U.S.-Iran tensions remain elevated after Tehran seized two ships in the Strait of Hormuz and crude prices stayed above $100 a barrel, with Brent at $102.03 and WTI at $93.06. The conflict is feeding risk-off sentiment, supporting the U.S. dollar and weighing on gold, while raising inflation and global growth concerns. Markets are also digesting a solid earnings season so far, with nearly 80% of reporting S&P 500 companies beating expectations.

Analysis

The market’s first-order read is “higher oil, lower risk assets,” but the more actionable setup is dispersion within transport, energy-intensity, and defense. Persistent disruption risk through the Strait of Hormuz is less about a one-day crude spike and more about forcing firms with thin inventory buffers to eat input-cost volatility immediately, while end-demand destruction shows up only after a lag. That makes near-term winners more likely in upstream energy, marine/shipping surcharges, and defense procurement, while airlines and cyclical services face a worse earnings revision path than headline equity moves suggest.
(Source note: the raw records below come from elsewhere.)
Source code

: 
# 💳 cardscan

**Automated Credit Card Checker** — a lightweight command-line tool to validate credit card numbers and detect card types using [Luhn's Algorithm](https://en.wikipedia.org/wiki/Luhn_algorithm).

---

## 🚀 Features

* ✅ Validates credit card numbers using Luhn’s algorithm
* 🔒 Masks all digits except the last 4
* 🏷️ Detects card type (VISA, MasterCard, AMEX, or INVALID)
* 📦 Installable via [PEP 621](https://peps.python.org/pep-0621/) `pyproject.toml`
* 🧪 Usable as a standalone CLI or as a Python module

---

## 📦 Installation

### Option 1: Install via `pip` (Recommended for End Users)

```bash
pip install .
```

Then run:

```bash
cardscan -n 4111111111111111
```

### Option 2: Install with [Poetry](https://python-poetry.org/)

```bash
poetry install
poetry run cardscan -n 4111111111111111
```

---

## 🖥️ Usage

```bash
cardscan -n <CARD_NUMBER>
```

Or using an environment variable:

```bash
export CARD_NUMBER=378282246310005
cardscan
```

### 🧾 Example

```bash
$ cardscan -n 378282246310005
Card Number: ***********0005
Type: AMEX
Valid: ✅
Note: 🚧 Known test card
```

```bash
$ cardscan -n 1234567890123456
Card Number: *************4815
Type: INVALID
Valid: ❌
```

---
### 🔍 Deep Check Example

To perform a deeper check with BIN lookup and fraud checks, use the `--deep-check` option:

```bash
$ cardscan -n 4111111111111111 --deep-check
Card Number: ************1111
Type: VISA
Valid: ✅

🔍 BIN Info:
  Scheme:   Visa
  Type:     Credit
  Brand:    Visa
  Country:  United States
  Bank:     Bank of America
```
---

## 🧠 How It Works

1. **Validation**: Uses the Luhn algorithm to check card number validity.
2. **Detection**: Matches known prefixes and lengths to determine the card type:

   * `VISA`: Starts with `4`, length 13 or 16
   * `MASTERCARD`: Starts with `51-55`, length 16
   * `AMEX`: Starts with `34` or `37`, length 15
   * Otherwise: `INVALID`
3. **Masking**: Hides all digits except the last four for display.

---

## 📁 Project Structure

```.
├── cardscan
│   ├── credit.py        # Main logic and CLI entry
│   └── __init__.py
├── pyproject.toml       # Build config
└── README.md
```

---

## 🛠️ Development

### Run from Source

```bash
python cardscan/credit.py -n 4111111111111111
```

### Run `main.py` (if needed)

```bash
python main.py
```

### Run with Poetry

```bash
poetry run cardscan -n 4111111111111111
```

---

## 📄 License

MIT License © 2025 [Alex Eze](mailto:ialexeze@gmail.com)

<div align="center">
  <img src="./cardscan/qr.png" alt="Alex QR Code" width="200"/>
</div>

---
The key second-order effect is inflation persistence, not just inflation level. If crude stays above the low-$100s for several weeks, central banks won’t need to hike immediately, but they will likely delay easing and push back on dovish pricing, which tightens financial conditions through real rates and the dollar. That environment is usually negative for long-duration growth and for companies with heavy capex plans funded by cheap capital, while it supports cash-generative balance sheets and commodity-linked equities. TSLA’s reaction is instructive: the market is willing to fund the AI/robotics optionality, but only if the core business is not being starved by capex escalation. A larger-than-expected investment plan increases execution risk and compresses free cash flow just as higher energy prices could soften consumer discretionary spending and auto financing demand. IBM’s slowdown is a cleaner signal that enterprise IT budgets remain selective; that matters because geopolitical volatility tends to reward vendors with contractual visibility, not those relying on discretionary software expansion. The contrarian point is that a lot of the oil premium may already be in the price if talks remain fluid and the macro shock does not broaden into physical supply outages outside the Strait. In that case, the better trade is not a blunt long-oil bet, but a relative-value expression against the most exposed users of fuel and freight. The asymmetry is strongest over the next 2-6 weeks, when headlines can still move commodity prices faster than analysts can cut earnings estimates.